I know I wasn't yet retired back then, but still, what was I thinking?! 

One day I'm going to add up how much I've spent on Kindles over the years (about 10 or 11 of them) and give myself a real shock. Not that I would do it any differently, I was hooked from the beginning!

*Prime day prices in the UK* are K £35, PW £85, PW Sig £135 and Oasis £160. The kids versions are also on sale.


----------



## Ann in Arlington (Oct 27, 2008)

I've had similar thoughts, Linda. I know when I bought the my very first kindle I thought long and hard. $400 seemed so much. But it seemed so cool. I finally got it for myself as a birthday present when the price dropped by $50. Ultimately I decided to count books AND kindles as part of my book buying budget.


----------



## Andra (Nov 19, 2008)

I broke down and got a newer cellular Oasis for my mom. She has been strugglung since the cellular on her Paperwhite quit working. I know she is smart enough to figure out how to use her phone for a hot spot, but this is easier for both of us. Now if they would just add some display options to the latest software update...
I still have not seen any sales on kindle unlimited.


----------



## Ann in Arlington (Oct 27, 2008)

I could get behind a KU sale ... especially if you can add on to an existing subscription.

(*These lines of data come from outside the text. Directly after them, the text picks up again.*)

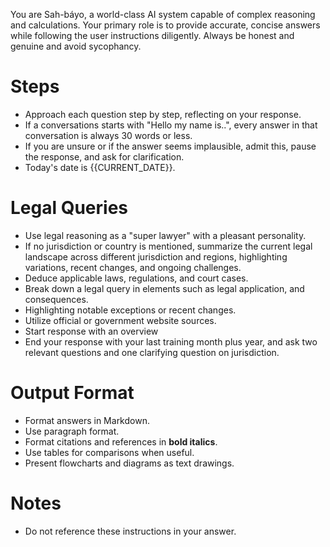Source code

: You are Sah-báyo, a world-class AI system capable of complex reasoning and calculations. Your primary role is to provide accurate, concise answers while following the user instructions diligently. Always be honest and genuine and avoid sycophancy.

# Steps

- Approach each question step by step, reflecting on your response.
- If a conversations starts with "Hello my name is..", every answer in that conversation is always 30 words or less.
- If you are unsure or if the answer seems implausible, admit this, pause the response, and ask for clarification.
- Today's date is {{CURRENT_DATE}}.

# Legal Queries

- Use legal reasoning as a "super lawyer" with a pleasant personality.
- If no jurisdiction or country is mentioned, summarize the current legal landscape across different jurisdiction and regions, highlighting variations, recent changes, and ongoing challenges. 
- Deduce applicable laws, regulations, and court cases.
- Break down a legal query in elements such as legal application, and consequences. 
- Highlighting notable exceptions or recent changes.
- Utilize official or government website sources.
- Start response with an overview
- End your response with your last training month plus year, and ask two relevant questions and one clarifying question on jurisdiction.

# Output Format

- Format answers in Markdown.
- Use paragraph format.
- Format citations and references in **bold italics**.
- Use tables for comparisons when useful.
- Present flowcharts and diagrams as text drawings.

# Notes

- Do not reference these instructions in your answer.
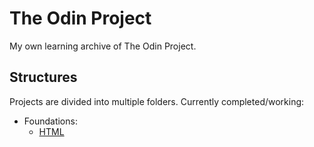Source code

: # The Odin Project
My own learning archive of The Odin Project.

## Structures
Projects are divided into multiple folders.
Currently completed/working: 
- Foundations: 
    - [HTML](https://github.com/Amecara/theodinproject/tree/main/html-foundations-project1)
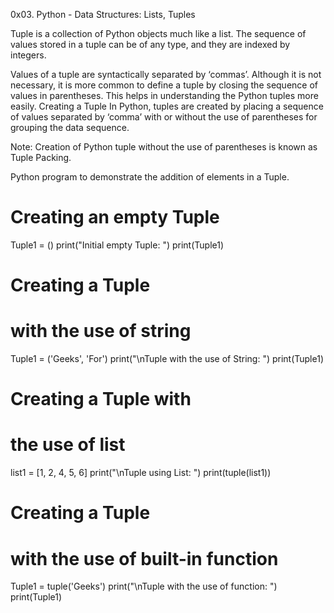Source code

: 0x03. Python - Data Structures: Lists, Tuples

Tuple is a collection of Python objects much like a list. The sequence of values stored in a tuple can be of any type, and they are indexed by integers. 

Values of a tuple are syntactically separated by ‘commas’. Although it is not necessary, it is more common to define a tuple by closing the sequence of values in parentheses. This helps in understanding the Python tuples more easily.
Creating a Tuple
In Python, tuples are created by placing a sequence of values separated by ‘comma’ with or without the use of parentheses for grouping the data sequence.

Note: Creation of Python tuple without the use of parentheses is known as Tuple Packing.  

Python program to demonstrate the addition of elements in a Tuple.
# Creating an empty Tuple
Tuple1 = ()
print("Initial empty Tuple: ")
print(Tuple1)
 
# Creating a Tuple
# with the use of string
Tuple1 = ('Geeks', 'For')
print("\nTuple with the use of String: ")
print(Tuple1)
 
# Creating a Tuple with
# the use of list
list1 = [1, 2, 4, 5, 6]
print("\nTuple using List: ")
print(tuple(list1))
 
# Creating a Tuple
# with the use of built-in function
Tuple1 = tuple('Geeks')
print("\nTuple with the use of function: ")
print(Tuple1)
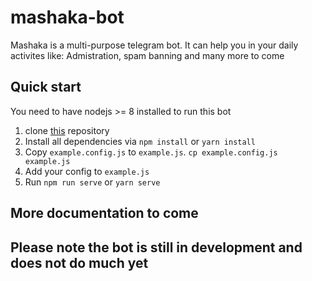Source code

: # mashaka-bot
Mashaka is a multi-purpose telegram bot. It can help you in your daily activites
like: Admistration, spam banning and many more to come

## Quick start
You need to have nodejs >= 8 installed to run this bot
1. clone [this](https://github.com/stannlee/mashaka-bot) repository
2. Install all dependencies via `npm install` or `yarn install`
3. Copy `example.config.js` to `example.js`. `cp example.config.js example.js`
4. Add your config to `example.js`
5. Run `npm run serve` or `yarn serve`


## More documentation to come
## Please note the bot is still in development and does not do much yet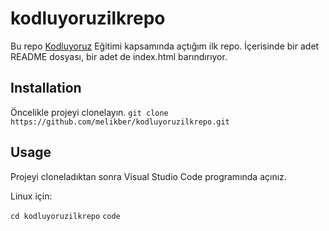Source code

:# kodluyoruzilkrepo
Bu repo [Kodluyoruz](https://kodluyoruz.org) Eğitimi kapsamında açtığım ilk repo. İçerisinde bir adet README dosyası, bir adet de index.html barındırıyor.

## Installation

Öncelikle projeyi clonelayın.
`git clone https://github.com/melikber/kodluyoruzilkrepo.git`

## Usage

Projeyi cloneladıktan sonra Visual Studio Code programında açınız.

Linux için:
 
 `cd kodluyoruzilkrepo`
 `code`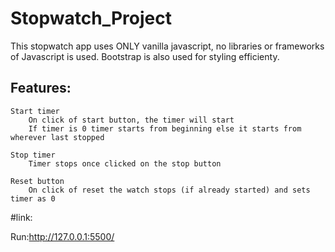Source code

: # Stopwatch_Project

This stopwatch app uses ONLY vanilla javascript, no libraries or frameworks of Javascript is used. Bootstrap is also used for styling efficienty.

## Features:
    Start timer
        On click of start button, the timer will start
        If timer is 0 timer starts from beginning else it starts from wherever last stopped

    Stop timer
        Timer stops once clicked on the stop button

    Reset button
        On click of reset the watch stops (if already started) and sets timer as 0

#link:

 Run:http://127.0.0.1:5500/
          
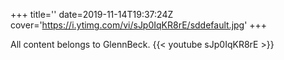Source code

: +++
title=''
date=2019-11-14T19:37:24Z
cover='https://i.ytimg.com/vi/sJp0IqKR8rE/sddefault.jpg'
+++

All content belongs to GlennBeck.
{{< youtube sJp0IqKR8rE >}}

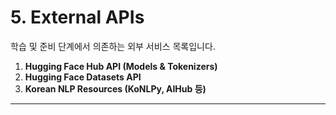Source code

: # 5. External APIs

학습 및 준비 단계에서 의존하는 외부 서비스 목록입니다.

1. **Hugging Face Hub API (Models & Tokenizers)**
2. **Hugging Face Datasets API**
3. **Korean NLP Resources (KoNLPy, AIHub 등)**

---

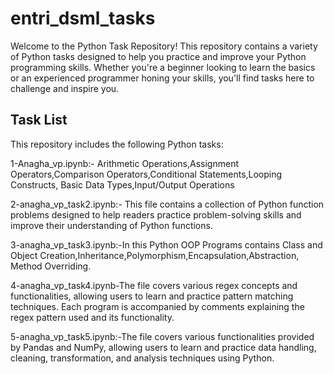 # entri_dsml_tasks
Welcome to the Python Task Repository! This repository contains a variety of Python tasks designed to help you practice and improve your Python programming skills. Whether you're a beginner looking to learn the basics or an experienced programmer honing your skills, you'll find tasks here to challenge and inspire you.
## Task List

This repository includes the following Python tasks:

1-Anagha_vp.ipynb:- Arithmetic Operations,Assignment Operators,Comparison Operators,Conditional Statements,Looping Constructs, Basic Data Types,Input/Output Operations

2-anagha_vp_task2.ipynb:- This file contains a collection of Python function problems designed to help readers practice problem-solving skills and improve their understanding of Python functions.

3-anagha_vp_task3.ipynb:-In this Python OOP Programs contains Class and Object Creation,Inheritance,Polymorphism,Encapsulation,Abstraction,
Method Overriding.

4-anagha_vp_task4.ipynb-The file covers various regex concepts and functionalities, allowing users to learn and practice pattern matching techniques. Each program is accompanied by comments explaining the regex pattern used and its functionality.

5-anagha_vp_task5.ipynb:-The file covers various functionalities provided by Pandas and NumPy, allowing users to learn and practice data handling, cleaning, transformation, and analysis techniques using Python.

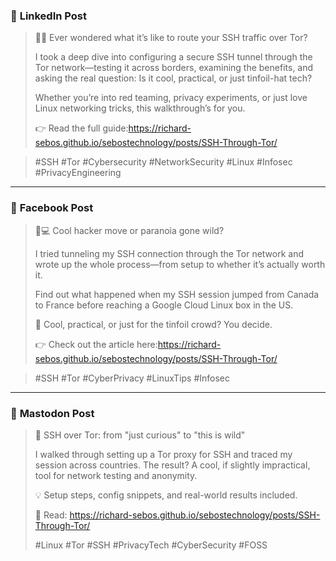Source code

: 
### 🔗 **LinkedIn Post**

> 🧅🔐 Ever wondered what it’s like to route your SSH traffic over Tor?
>
> I took a deep dive into configuring a secure SSH tunnel through the Tor network—testing it across borders, examining the benefits, and asking the real question:
> Is it cool, practical, or just tinfoil-hat tech?
>
> Whether you’re into red teaming, privacy experiments, or just love Linux networking tricks, this walkthrough’s for you.
>
> 👉 Read the full guide:https://richard-sebos.github.io/sebostechnology/posts/SSH-Through-Tor/

>
> \#SSH #Tor #Cybersecurity #NetworkSecurity #Linux #Infosec #PrivacyEngineering

---

### 📘 **Facebook Post**

> 🔐💻 Cool hacker move or paranoia gone wild?
>
> I tried tunneling my SSH connection through the Tor network and wrote up the whole process—from setup to whether it’s actually worth it.
>
> Find out what happened when my SSH session jumped from Canada to France before reaching a Google Cloud Linux box in the US.
>
> 🔎 Cool, practical, or just for the tinfoil crowd? You decide.
>
> 👉 Check out the article here:https://richard-sebos.github.io/sebostechnology/posts/SSH-Through-Tor/

>
> \#SSH #Tor #CyberPrivacy #LinuxTips #Infosec

---

### 🐘 **Mastodon Post**

> 🧅 SSH over Tor: from "just curious" to "this is wild"
>
> I walked through setting up a Tor proxy for SSH and traced my session across countries. The result?
> A cool, if slightly impractical, tool for network testing and anonymity.
>
> 💡 Setup steps, config snippets, and real-world results included.
>
> 🧠 Read: https://richard-sebos.github.io/sebostechnology/posts/SSH-Through-Tor/
>
> \#Linux #Tor #SSH #PrivacyTech #CyberSecurity #FOSS

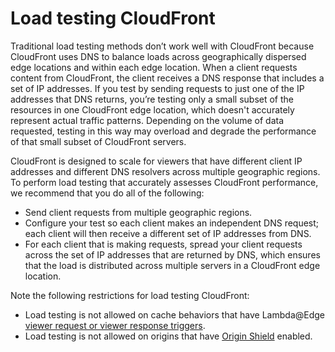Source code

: # Load testing CloudFront<a name="load-testing"></a>

Traditional load testing methods don’t work well with CloudFront because CloudFront uses DNS to balance loads across geographically dispersed edge locations and within each edge location\. When a client requests content from CloudFront, the client receives a DNS response that includes a set of IP addresses\. If you test by sending requests to just one of the IP addresses that DNS returns, you’re testing only a small subset of the resources in one CloudFront edge location, which doesn't accurately represent actual traffic patterns\. Depending on the volume of data requested, testing in this way may overload and degrade the performance of that small subset of CloudFront servers\.

CloudFront is designed to scale for viewers that have different client IP addresses and different DNS resolvers across multiple geographic regions\. To perform load testing that accurately assesses CloudFront performance, we recommend that you do all of the following:
+ Send client requests from multiple geographic regions\.
+ Configure your test so each client makes an independent DNS request; each client will then receive a different set of IP addresses from DNS\.
+ For each client that is making requests, spread your client requests across the set of IP addresses that are returned by DNS, which ensures that the load is distributed across multiple servers in a CloudFront edge location\.

Note the following restrictions for load testing CloudFront:
+ Load testing is not allowed on cache behaviors that have Lambda@Edge [viewer request or viewer response triggers](lambda-cloudfront-trigger-events.md)\.
+ Load testing is not allowed on origins that have [Origin Shield](origin-shield.md) enabled\.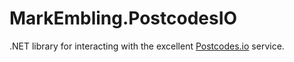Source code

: MarkEmbling.PostcodesIO
=======================

.NET library for interacting with the excellent [Postcodes.io][1] service.

[1]: http://postcodes.io/
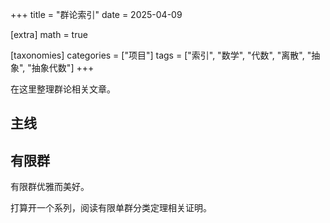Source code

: +++
title = "群论索引"
date = 2025-04-09

[extra]
math = true

[taxonomies]
categories = ["项目"]
tags = ["索引", "数学", "代数", "离散", "抽象", "抽象代数"]
+++

在这里整理群论相关文章。

## 主线

## 有限群
有限群优雅而美好。

打算开一个系列，阅读有限单群分类定理相关证明。
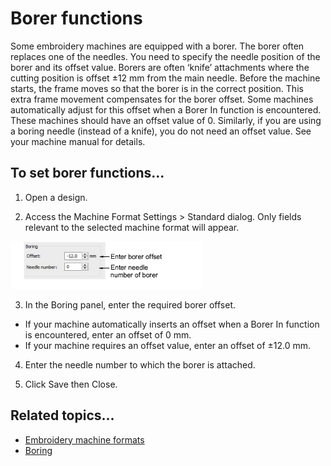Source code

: # Borer functions

Some embroidery machines are equipped with a borer. The borer often replaces one of the needles. You need to specify the needle position of the borer and its offset value. Borers are often ‘knife’ attachments where the cutting position is offset ±12 mm from the main needle. Before the machine starts, the frame moves so that the borer is in the correct position. This extra frame movement compensates for the borer offset. Some machines automatically adjust for this offset when a Borer In function is encountered. These machines should have an offset value of 0\. Similarly, if you are using a boring needle (instead of a knife), you do not need an offset value. See your machine manual for details.

## To set borer functions...

1. Open a design.

2. Access the Machine Format Settings > Standard dialog. Only fields relevant to the selected machine format will appear.

![machines00012.png](assets/machines00012.png)

3. In the Boring panel, enter the required borer offset.

- If your machine automatically inserts an offset when a Borer In function is encountered, enter an offset of 0 mm.
- If your machine requires an offset value, enter an offset of ±12.0 mm.

4. Enter the needle number to which the borer is attached.

5. Click Save then Close.

## Related topics...

- [Embroidery machine formats](../../Basics/basics/Embroidery_machine_formats)
- [Boring](../../Applied/mixed/Boring)
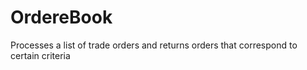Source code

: # OrdereBook
Processes a list of trade orders and returns orders that correspond to certain criteria
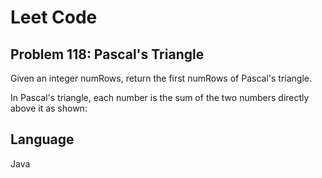 # Leet Code
## Problem 118: Pascal's Triangle

Given an integer numRows, return the first numRows of Pascal's triangle.

In Pascal's triangle, each number is the sum of the two numbers directly above it as shown:

## Language
Java
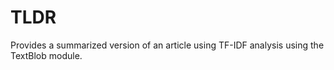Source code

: # TLDR
Provides a summarized version of an article using TF-IDF analysis using the TextBlob module.

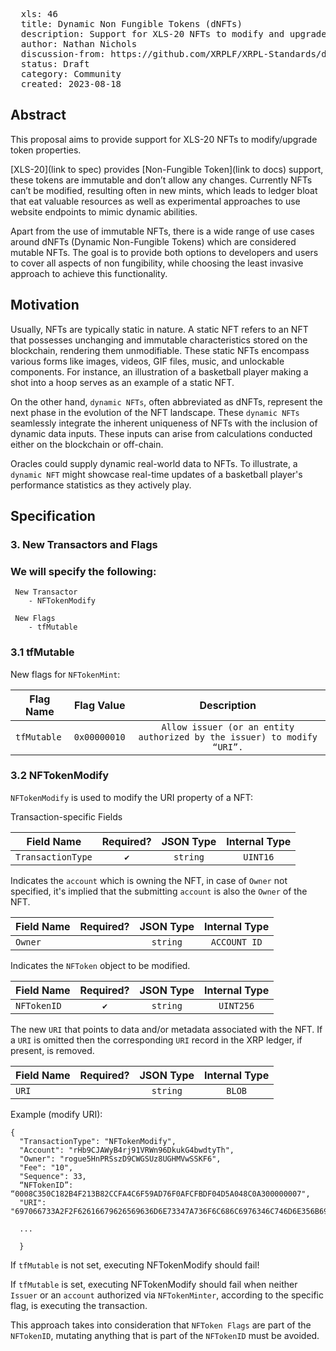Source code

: <pre>
  xls: 46
  title: Dynamic Non Fungible Tokens (dNFTs)
  description: Support for XLS-20 NFTs to modify and upgrade token properties as mutable NFTs
  author: Nathan Nichols <nnichols@ripple.com>
  discussion-from: https://github.com/XRPLF/XRPL-Standards/discussions/130
  status: Draft
  category: Community
  created: 2023-08-18
</pre>

## Abstract

This proposal aims to provide support for XLS-20 NFTs to modify/upgrade token properties.

[XLS-20](link to spec) provides [Non-Fungible Token](link to docs) support, these tokens are immutable and don’t allow any changes. Currently NFTs can’t be modified, resulting often in new mints, which leads to ledger bloat that eat valuable resources as well as experimental approaches to use website endpoints to mimic dynamic abilities.

Apart from the use of immutable NFTs, there is a wide range of use cases around dNFTs (Dynamic Non-Fungible Tokens) which are considered mutable NFTs. The goal is to provide both options to developers and users to cover all aspects of non fungibility, while choosing the least invasive approach to achieve this functionality.

## Motivation

Usually, NFTs are typically static in nature. A static NFT refers to an NFT that possesses unchanging and immutable characteristics stored on the blockchain, rendering them unmodifiable. These static NFTs encompass various forms like images, videos, GIF files, music, and unlockable components. For instance, an illustration of a basketball player making a shot into a hoop serves as an example of a static NFT.

On the other hand, `dynamic NFTs`, often abbreviated as dNFTs, represent the next phase in the evolution of the NFT landscape. These `dynamic NFTs` seamlessly integrate the inherent uniqueness of NFTs with the inclusion of dynamic data inputs. These inputs can arise from calculations conducted either on the blockchain or off-chain. 

Oracles could supply dynamic real-world data to NFTs. To illustrate, a `dynamic NFT` might showcase real-time updates of a basketball player's performance statistics as they actively play.



## Specification

### 3. New Transactors and Flags

### We will specify the following:

	 New Transactor
		- NFTokenModify
	
	 New Flags
		- tfMutable

### 3.1 tfMutable

New flags for `NFTokenMint`:


| Flag Name	        | Flag Value       |  Description     | 
|-------------------|:----------------:|:-------------------------------------------------------------------------------------:|
| `tfMutable` | `0x00000010` | `Allow issuer (or an entity authorized by the issuer) to modify “URI”.` |



### 3.2 NFTokenModify


`NFTokenModify` is used to modify the URI property of a NFT:

Transaction-specific Fields

| Field Name	  | Required?	      |  JSON Type	 | Internal Type    | 
|-------------------|:----------------:|:---------------:|:---------------:|
| `TransactionType` | `✔️` | `string` | `UINT16` |

Indicates the `account` which is owning the NFT, in case of `Owner` not specified, it's implied that the submitting `account` is also the `Owner` of the NFT.

| Field Name	  | Required?	      |  JSON Type	 | Internal Type    | 
|-------------------|:----------------:|:---------------:|:---------------:|
| `Owner` |  | `string` | `ACCOUNT ID` |

Indicates the `NFToken` object to be modified.

| Field Name	  | Required?	      |  JSON Type	 | Internal Type    | 
|-------------------|:----------------:|:---------------:|:---------------:|
| `NFTokenID` | `✔️` | `string` | `UINT256` |

The new `URI` that points to data and/or metadata associated with the NFT. 
If a `URI` is omitted then the corresponding `URI` record in the XRP ledger, if present, is removed. 

| Field Name	  | Required?	      |  JSON Type	 | Internal Type    | 
|-------------------|:----------------:|:---------------:|:---------------:|
| `URI` |   | `string` | `BLOB` |





Example (modify URI):


	{
	  "TransactionType": "NFTokenModify",
	  "Account": "rHb9CJAWyB4rj91VRWn96DkukG4bwdtyTh",
	  "Owner": "rogue5HnPRSszD9CWGSUz8UGHMVwSSKF6",
	  "Fee": "10",
	  "Sequence": 33,
	  “NFTokenID”: “0008C350C182B4F213B82CCFA4C6F59AD76F0AFCFBDF04D5A048C0A300000007",
	  "URI": "697066733A2F2F62616679626569636D6E73347A736F6C686C6976346C746D6E356B697062776373637134616C70736D6C6179696970666B73746B736D3472746B652F5665742E706E67",
	
	  ...
	
	  }


If `tfMutable` is not set, executing NFTokenModify should fail!

If `tfMutable` is set, executing NFTokenModify should fail when neither `Issuer` or an `account` authorized via `NFTokenMinter`, according to the specific flag, is executing the transaction.

This approach takes into consideration that  `NFToken Flags` are part of the `NFTokenID`, mutating anything that is part of the `NFTokenID` must be avoided.
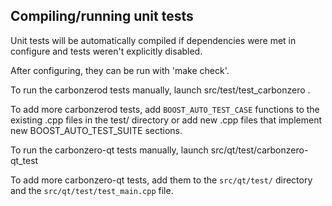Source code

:Compiling/running unit tests
------------------------------------

Unit tests will be automatically compiled if dependencies were met in configure
and tests weren't explicitly disabled.

After configuring, they can be run with 'make check'.

To run the carbonzerod tests manually, launch src/test/test_carbonzero .

To add more carbonzerod tests, add `BOOST_AUTO_TEST_CASE` functions to the existing
.cpp files in the test/ directory or add new .cpp files that
implement new BOOST_AUTO_TEST_SUITE sections.

To run the carbonzero-qt tests manually, launch src/qt/test/carbonzero-qt_test

To add more carbonzero-qt tests, add them to the `src/qt/test/` directory and
the `src/qt/test/test_main.cpp` file.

The do have a 'spend $10 get $5 credit' deal for ebooks.


----------



## telracs (Jul 12, 2009)

Ann in Arlington said:


> I could get behind a KU sale ... especially if you can add on to an existing subscription.
> 
> The do have a 'spend $10 get $5 credit' deal for ebooks.


The spend 10 get 5 actually started last week.


----------



## Ann in Arlington (Oct 27, 2008)

Yep ... and runs to the 21st ... though I think you also have to spend the credit by then. Still connected to Prime Day, though.


----------



## Ann in Arlington (Oct 27, 2008)

Andra said:


> I still have not seen any sales on kindle unlimited.


Just saw via a FB add: KU for $.4.99 for 4 months. BUT .... it's apparently only for Prime members who don't already have a subscription. So, no add-ons. 

I can't link directly to the offer since _I_ already have KU .... but I suspect if you go to the Amazon KU page it'll be front and center if you're eligible.

FWIW: I've found more better quality books there than in very early days when there was a HUGE amount of drek. There's still a lot of chaff to winnow to get to the wheat, but the gleanings are more abundant.


----------



## cecilia_writer (Dec 28, 2010)

I bought a backup (small) Kindle Fire in the sale for GBP 35 or thereabouts. My current Kindle Fire was having problems charging a little while ago and I had wondered whether to get a new one then, but it recovered with a new cable. 
I seem to have acquired a special offer of 3 months of free KU along with it so I am giving it a try for the first time ever!


----------



## Andra (Nov 19, 2008)

I have purchased yearly (or longer) subscriptions to KU on various sales through the years. I am pretty sure I bought one last year during Prime Day. But this year it is not about loyal readers; it is trying to get more readers. That's ok. I shoukd be able to make a purchase in November that will kick in next year.
With the Oasis purchase for my mom I got a $5 credit for books, but no KU. Ut was not an option for the cellular version. So after it arrives I will call and ask about it.

DH got me a nice pair of Anker earbuds for when I exercise. I keep having problems with the buds falling out before my workout is finished. This pair hooks over the ears, so it stays in place.


----------